Find the lines of the material below that include the string "alpha", then copy each one.

------------------------------

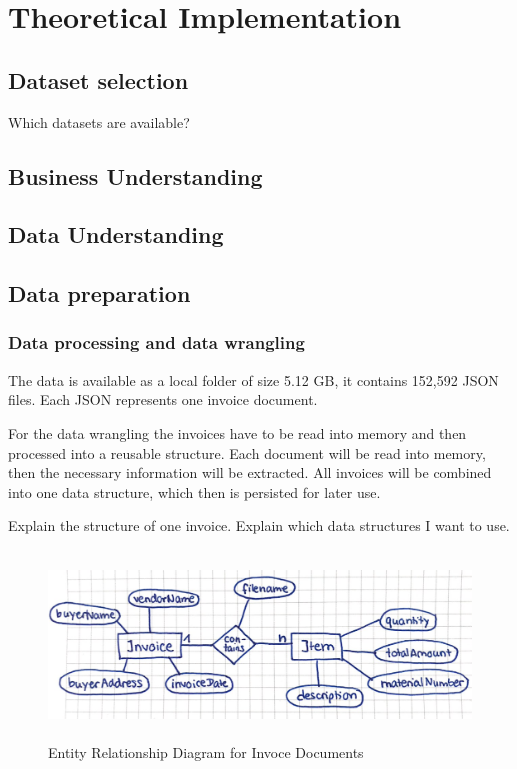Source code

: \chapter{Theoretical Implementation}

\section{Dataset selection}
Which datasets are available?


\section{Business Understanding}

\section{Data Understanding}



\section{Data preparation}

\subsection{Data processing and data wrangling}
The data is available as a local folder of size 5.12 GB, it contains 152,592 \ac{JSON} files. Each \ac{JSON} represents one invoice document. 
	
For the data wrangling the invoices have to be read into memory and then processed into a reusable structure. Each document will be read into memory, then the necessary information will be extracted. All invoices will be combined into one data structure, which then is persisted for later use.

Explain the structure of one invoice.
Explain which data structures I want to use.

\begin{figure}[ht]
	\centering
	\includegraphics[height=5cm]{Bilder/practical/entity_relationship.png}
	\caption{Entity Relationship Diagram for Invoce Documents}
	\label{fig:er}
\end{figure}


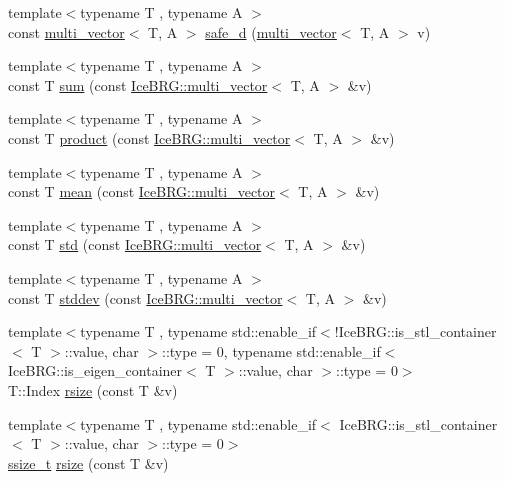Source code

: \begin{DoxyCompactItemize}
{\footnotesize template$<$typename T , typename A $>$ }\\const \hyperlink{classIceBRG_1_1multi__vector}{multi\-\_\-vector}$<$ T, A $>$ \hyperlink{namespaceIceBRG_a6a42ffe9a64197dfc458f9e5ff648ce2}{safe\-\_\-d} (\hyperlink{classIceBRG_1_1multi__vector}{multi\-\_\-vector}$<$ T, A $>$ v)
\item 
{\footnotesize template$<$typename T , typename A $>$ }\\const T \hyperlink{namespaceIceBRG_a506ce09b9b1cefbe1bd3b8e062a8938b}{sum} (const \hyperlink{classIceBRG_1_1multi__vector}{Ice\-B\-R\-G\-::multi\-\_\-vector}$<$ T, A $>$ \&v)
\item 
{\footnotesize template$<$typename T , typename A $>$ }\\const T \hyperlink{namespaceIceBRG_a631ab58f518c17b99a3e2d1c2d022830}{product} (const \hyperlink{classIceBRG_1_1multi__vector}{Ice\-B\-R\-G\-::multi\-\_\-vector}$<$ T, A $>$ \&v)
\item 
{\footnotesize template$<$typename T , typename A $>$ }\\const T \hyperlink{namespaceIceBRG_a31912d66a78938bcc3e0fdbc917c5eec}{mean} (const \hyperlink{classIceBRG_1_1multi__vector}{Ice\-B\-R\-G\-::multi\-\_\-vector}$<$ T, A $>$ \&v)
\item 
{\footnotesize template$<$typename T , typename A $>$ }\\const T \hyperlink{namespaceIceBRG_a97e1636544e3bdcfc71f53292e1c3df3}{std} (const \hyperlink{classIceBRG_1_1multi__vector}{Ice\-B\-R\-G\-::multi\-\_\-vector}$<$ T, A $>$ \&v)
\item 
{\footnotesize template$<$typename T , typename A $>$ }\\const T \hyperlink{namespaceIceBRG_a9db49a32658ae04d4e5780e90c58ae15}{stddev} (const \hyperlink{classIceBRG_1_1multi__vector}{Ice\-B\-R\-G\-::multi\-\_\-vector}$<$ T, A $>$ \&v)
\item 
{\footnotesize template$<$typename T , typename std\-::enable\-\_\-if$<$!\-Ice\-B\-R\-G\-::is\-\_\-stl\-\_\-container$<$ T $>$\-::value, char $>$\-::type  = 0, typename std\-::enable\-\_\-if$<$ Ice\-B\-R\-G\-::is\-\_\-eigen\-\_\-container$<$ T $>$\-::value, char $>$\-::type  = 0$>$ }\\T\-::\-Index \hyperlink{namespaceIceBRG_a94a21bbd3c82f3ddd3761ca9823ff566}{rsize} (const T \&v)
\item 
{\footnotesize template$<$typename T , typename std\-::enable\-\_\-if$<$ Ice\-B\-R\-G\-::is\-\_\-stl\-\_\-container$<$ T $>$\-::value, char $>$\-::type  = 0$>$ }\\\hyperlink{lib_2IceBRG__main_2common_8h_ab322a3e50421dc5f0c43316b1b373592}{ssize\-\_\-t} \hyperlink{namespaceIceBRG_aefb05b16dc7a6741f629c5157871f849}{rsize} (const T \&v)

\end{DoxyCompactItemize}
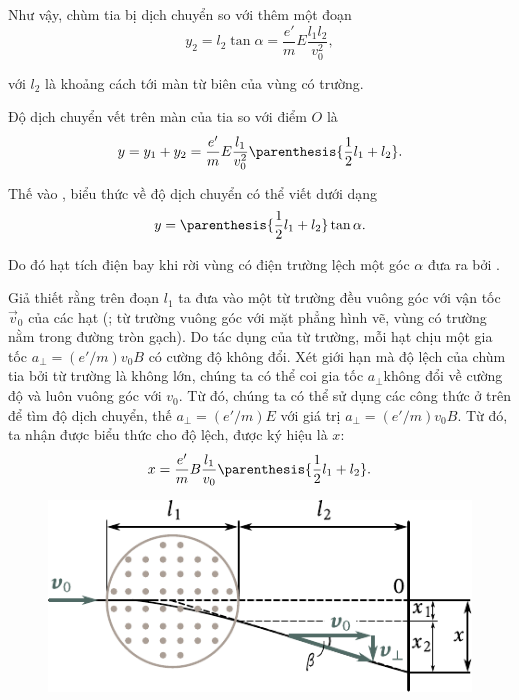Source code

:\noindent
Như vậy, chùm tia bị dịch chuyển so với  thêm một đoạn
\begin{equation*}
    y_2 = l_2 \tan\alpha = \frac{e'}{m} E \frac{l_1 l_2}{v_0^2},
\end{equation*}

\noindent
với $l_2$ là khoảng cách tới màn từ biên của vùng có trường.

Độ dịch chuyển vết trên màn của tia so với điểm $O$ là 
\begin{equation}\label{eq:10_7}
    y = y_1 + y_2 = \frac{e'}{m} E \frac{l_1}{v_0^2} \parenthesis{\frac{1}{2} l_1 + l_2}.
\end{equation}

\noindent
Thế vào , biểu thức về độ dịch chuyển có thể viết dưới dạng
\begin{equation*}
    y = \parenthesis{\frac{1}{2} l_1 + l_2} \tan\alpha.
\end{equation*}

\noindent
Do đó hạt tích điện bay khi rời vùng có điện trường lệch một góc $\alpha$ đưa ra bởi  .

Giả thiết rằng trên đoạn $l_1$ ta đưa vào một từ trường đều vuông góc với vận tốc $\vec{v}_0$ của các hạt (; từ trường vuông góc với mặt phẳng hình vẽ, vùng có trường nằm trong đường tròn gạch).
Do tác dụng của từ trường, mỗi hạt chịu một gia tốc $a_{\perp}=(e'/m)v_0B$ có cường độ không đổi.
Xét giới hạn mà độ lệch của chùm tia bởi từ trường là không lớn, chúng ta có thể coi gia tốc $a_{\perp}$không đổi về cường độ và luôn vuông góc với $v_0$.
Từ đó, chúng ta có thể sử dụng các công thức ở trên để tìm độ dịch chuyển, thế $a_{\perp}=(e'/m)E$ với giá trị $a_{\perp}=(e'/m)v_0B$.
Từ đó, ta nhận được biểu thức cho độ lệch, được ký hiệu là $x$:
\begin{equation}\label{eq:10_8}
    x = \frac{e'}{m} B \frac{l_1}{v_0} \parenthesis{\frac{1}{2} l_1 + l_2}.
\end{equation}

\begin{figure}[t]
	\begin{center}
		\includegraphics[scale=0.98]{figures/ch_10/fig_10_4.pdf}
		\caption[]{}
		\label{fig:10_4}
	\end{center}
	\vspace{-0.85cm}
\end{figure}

------------------------------

▶ Answer for the task:
    y_2 = l_2 \tan\alpha = \frac{e'}{m} E \frac{l_1 l_2}{v_0^2},
    y = \parenthesis{\frac{1}{2} l_1 + l_2} \tan\alpha.
Do đó hạt tích điện bay khi rời vùng có điện trường lệch một góc $\alpha$ đưa ra bởi  .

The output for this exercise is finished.